Una noche, al volver de mi trabajo, encontré la casa a oscuras y a Mario junto a la ventana. Le pregunté qué miraba.

-La guardería.

La respuesta me sorprendió pero no le di importancia. Durante la cena Mario estuvo callado. Para animarlo le hablé de mis proyectos: hacerme de una máquina over y montar un taller en la casa. "Si el negocito crece, trabajaremos juntos". Mi esposo levantó los hombros. Su indiferencia me irritó. Le reclamé su desgano, su falta de interés por buscar un trabajo. Reaccionó enfurecido:

-¿Quieres que vuelva a recorrer oficinas y despachos para que otra vez me digan que no contratan a personas como yo?

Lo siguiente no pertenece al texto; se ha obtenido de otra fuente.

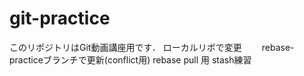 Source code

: # git-practice
このリポジトリはGit動画講座用です．
ローカルリボで変更　　
rebase-practiceブランチで更新(conflict用)
rebase pull 用
stash練習
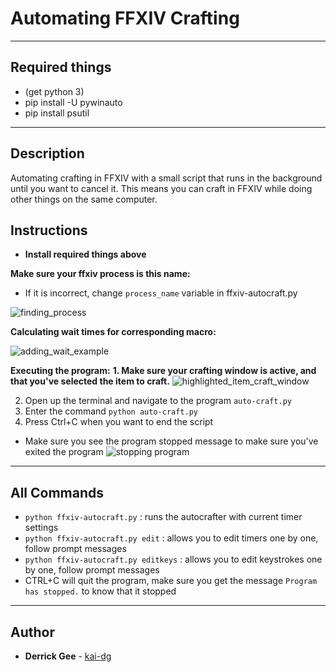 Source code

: # Automating FFXIV Crafting

---

## Required things

* (get python 3)
* pip install -U pywinauto
* pip install psutil

---

## Description

Automating crafting in FFXIV with a small script that runs in the background until you want to cancel it. This means you can craft in FFXIV while doing other things on the same computer.

## Instructions

* **Install required things above**

**Make sure your ffxiv process is this name:**
* If it is incorrect, change `process_name` variable in ffxiv-autocraft.py

![finding_process](../assets/detailpid.png)

**Calculating wait times for corresponding macro:**

![adding_wait_example](../assets/macro.jpg)

**Executing the program:**
**1. Make sure your crafting window is active, and that you've selected the item to craft.**
![highlighted_item_craft_window](../assets/window.jpg)

2. Open up the terminal and navigate to the program `auto-craft.py`
3. Enter the command `python auto-craft.py`
4. Press Ctrl+C when you want to end the script
  - Make sure you see the program stopped message to make sure you've exited the program
![stopping program](../assets/stopped.jpg)

---

## All Commands

* `python ffxiv-autocraft.py` : runs the autocrafter with current timer settings
* `python ffxiv-autocraft.py edit` : allows you to edit timers one by one, follow prompt messages
* `python ffxiv-autocraft.py editkeys` : allows you to edit keystrokes one by one, follow prompt messages
* CTRL+C will quit the program, make sure you get the message `Program has stopped.` to know that it stopped

---

## Author
* **Derrick Gee** - [kai-dg](https://github.com/kai-dg)
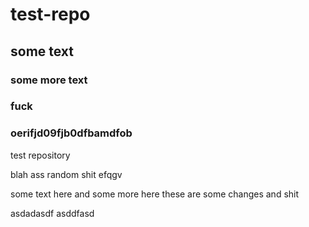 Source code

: # test-repo
## some text
### some more text
### fuck
### oerifjd09fjb0dfbamdfob
test repository

blah ass random shit
efqgv

some text here
and some more here
these are some changes and shit

asdadasdf
asddfasd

Le sugerí otros lugares donde podía buscar: almacenes, fábricas, hoteles, plazas comerciales, cadenas de restaurantes.

-¿Para acabar allí crees que estudié administración de empresas?

Dije que no era el único que había tenido que renunciar a sus sueños con tal de sobrevivir. "Sabes cuánto me gustaba la investigación científica y mira dónde estoy: en un tallercito de quinta, cosiendo batas para enfermera. Eso es mejor que nada".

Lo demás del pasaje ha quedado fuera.